## BRIEF
If an entry holds a picture, leave the picture out and output everything else exactly.

'''

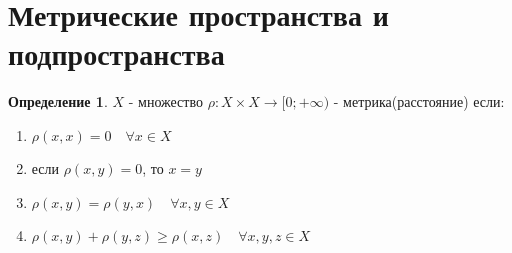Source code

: \documentclass[12pt,letterpaper]{report}
\theoremstyle{definition}
\newtheorem*{conj}{Определение}
\begin{document}
\section{Метрические пространства и подпространства}
    \begin{conj}
        $X$ - множество $\rho : X \times X \longrightarrow [0; + \infty)$ - метрика(расстояние)
        если: 
        \begin{enumerate}
            \item $\rho(x, x) = 0 \quad \forall x \in X$
            \item если $\rho(x, y) = 0$, то $x = y$
            \item $\rho(x, y) = \rho(y, x) \quad \forall x, y \in X$
            \item $\rho(x, y) + \rho(y, z) \geqslant \rho(x, z) \quad \forall x, y, z \in X$
        \end{enumerate}
    \end{conj}
\end{document}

'''

## ANSWER SPACE
Source code

: \documentclass[12pt,letterpaper]{report}
\theoremstyle{definition}
\newtheorem*{conj}{Определение}
\begin{document}
\section{Метрические пространства и подпространства}
    \begin{conj}
        $X$ - множество $\rho : X \times X \longrightarrow [0; + \infty)$ - метрика(расстояние)
        если: 
        \begin{enumerate}
            \item $\rho(x, x) = 0 \quad \forall x \in X$
            \item если $\rho(x, y) = 0$, то $x = y$
            \item $\rho(x, y) = \rho(y, x) \quad \forall x, y \in X$
            \item $\rho(x, y) + \rho(y, z) \geqslant \rho(x, z) \quad \forall x, y, z \in X$
        \end{enumerate}
    \end{conj}
\end{document}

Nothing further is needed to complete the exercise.